Il monte dans l’autobus, encore essoufflé.
Il a eu chaud dans son t-shirt jaune citron, sur lequel on peut lire «Marathon de Beyrouth 2012».
Aujourd’hui, il a dû faire un circuit sur la montagne ou dans le parc Jeanne-Mance puisqu’il attrape le bus dans lequel je me trouve sur l’avenue du Parc. À cet arrêt, devant la statue de l’ange qui se tient sur la pointe d’un seul pied, sur une grosse boule. Une chance, il a des ailes pour compenser cette posture peu confortable qu’il tient depuis près d’un siècle.
Le coureur, lui, est sur ses deux pieds depuis peut-être une quarantaine d’années. Les cheveux noirs, le teint un peu olive, grand et l’air franchement en forme. Il est peut-être Libanais d’origine? Ou est-ce seulement ce que je lis sur son son t-shirt qui influence ma perception?
Je me demande s’il a participé à cette course «beyrouthienne» en tant que visiteur, ou s’il vivait encore là-bas il y a deux ans? Si c’est le cas, qu’est-ce qui a motivé cet homme à enjamber les continents et les océans pour venir fouler le mont Royal?
L’idée de l’exil m’impressionne. Je suis totalement admirative face aux êtres qui changent de vie. Qui ont ce courage. Je parle d’abord de ceux qui le font par choix. Qui croient en un meilleur ailleurs et qui osent risquer la déception ou le bonheur.

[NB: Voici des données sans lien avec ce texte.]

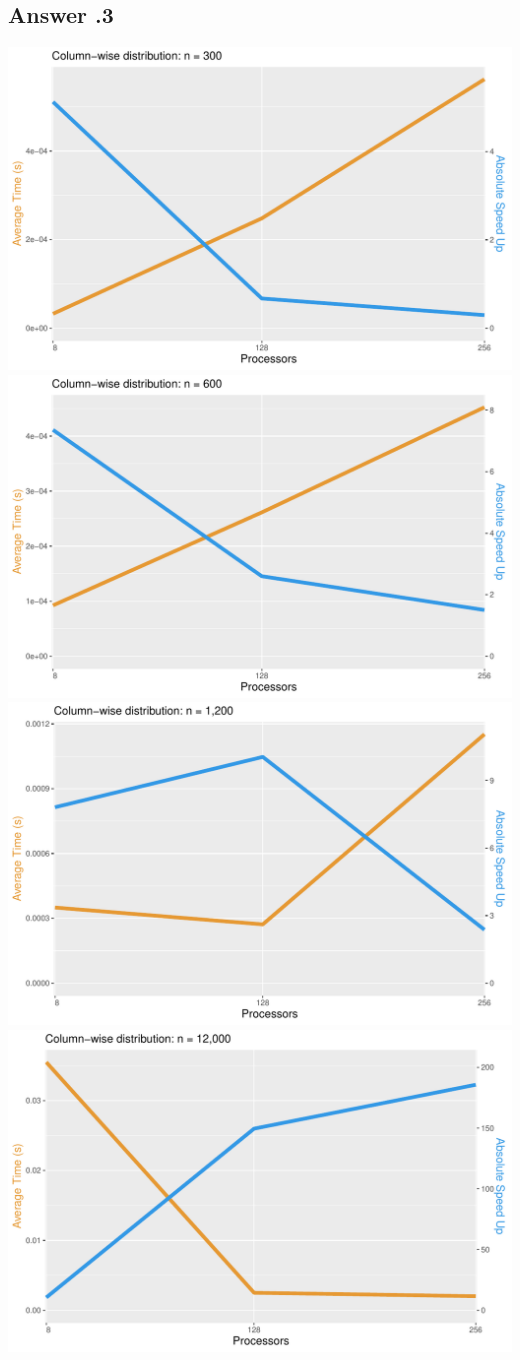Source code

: \documentclass[a4paper,%
11pt,%
DIV=12,
headsepline,%
headings=normal,
]{scrartcl}
\newcounter{curex}
\newcommand{\answer}[1]{\subsection*{Answer \arabic{curex}.#1}}
\begin{document}
\answer{3}
\includegraphics[scale=0.4,page=1]{../plots/matrix_vector_plot_Column-wise-distribution_300} 
\includegraphics[scale=0.4,page=1]{../plots/matrix_vector_plot_Column-wise-distribution_600} \\
\includegraphics[scale=0.4,page=1]{../plots/matrix_vector_plot_Column-wise-distribution_1200} 
\includegraphics[scale=0.4,page=1]{../plots/matrix_vector_plot_Column-wise-distribution_12000} \\
\end{document}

Je pense aussi, bien sûr, à ceux qui font ce bond par obligation. Pour qui c’est une question de survie. L’élan est peut-être alors plus puissant, mais certainement pas moins déchirant. Au contraire même.
Pour revenir maintenant au sujet qui nous intéresse, soit celui qui a mis ses souliers de course ce matin-là, oui, il est peut-être né ici. Mais pour les besoins de cette réflexion, disons qu’il est d’ailleurs.
Je me dis alors qu’il est plus qu’un marathonien et j’espère qu’à la ligne d’arrivée, il s’est senti heureux. Que le sentiment de tous les possibles lui a gonflé la poitrine, que ce souffle lui donne des ailes et que ces dernières réussissent à l’alléger, les jours où il sent qu’il perd pied sur ce globe, qui peut être aussi magnifique que déstabilisant.